In this pre-specified, matched-cohort study we explored in 35 ADPKD patients with normal renal function or mild to moderate renal insufficiency from the ALADIN study and in 35 -matched controls renal disease no adpkd patients and evaluated the correlates of LV untwisting rate in this population. Speckle tracking echocardiography analysis was performed on 3 consecutive cardiac cycles. Rotation (degrees) and rotation rate (degrees/sec) profiles in basal and apical short-axis planes were measured. Instantaneous LV twist and twist rate were calculated by subtracting basal rotation from apical rotation and basal rotation rate from apical rotation rate, respectively, at corresponding time points in the cardiac cycle. LV untwisting rate was calculated as the early diastolic negative peak on LV twist rate curve.

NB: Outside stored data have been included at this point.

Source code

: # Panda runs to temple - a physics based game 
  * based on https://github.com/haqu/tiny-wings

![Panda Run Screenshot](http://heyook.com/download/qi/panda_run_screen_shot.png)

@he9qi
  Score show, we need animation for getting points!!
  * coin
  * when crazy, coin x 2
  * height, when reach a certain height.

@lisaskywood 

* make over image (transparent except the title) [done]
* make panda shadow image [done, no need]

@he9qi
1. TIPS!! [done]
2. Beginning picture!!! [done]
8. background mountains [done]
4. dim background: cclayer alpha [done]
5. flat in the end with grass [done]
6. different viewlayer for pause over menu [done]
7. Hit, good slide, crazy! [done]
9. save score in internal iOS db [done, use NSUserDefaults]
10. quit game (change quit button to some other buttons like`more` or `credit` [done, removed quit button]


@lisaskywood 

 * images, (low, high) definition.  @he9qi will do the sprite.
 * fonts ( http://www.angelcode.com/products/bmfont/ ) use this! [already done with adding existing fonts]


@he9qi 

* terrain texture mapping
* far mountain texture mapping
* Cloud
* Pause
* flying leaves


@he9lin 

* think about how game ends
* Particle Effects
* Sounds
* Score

The demographic, clinical and main laboratory data from ADPKD patients are listed in the table 1. A considerable percentage of ADPKD patients were hypertensive (68%). As compared to control, patients exhibited similar heart rate and blood pressure (BP), higher LV mass index, left atrium volume, and early diastolic mitral wave ( E) to early diastolic mitral annulus wave (Ea) ratio as well as lower global systolic longitudinal strain, LV twist and untwisting rate (Table 2). At multivariate analysis, LV mass index, diastolic BP and LV twist resulted significantly associated to untwisting rate (Table 3).
In conclusion, this study demonstrates an impairment of LV twisting dynamics in patients with early stage of ADPKD and provides insight into the LV diastolic dysfunction. The new parameters of cardiac function, derived from two-dimensional speckle-tracking echocardiography, could be useful for an early diagnosis of cardiac involvement in patients with ADPKD. Whether they can be used to assess the progression of disease and the response to the therapy is an issue to be pursued.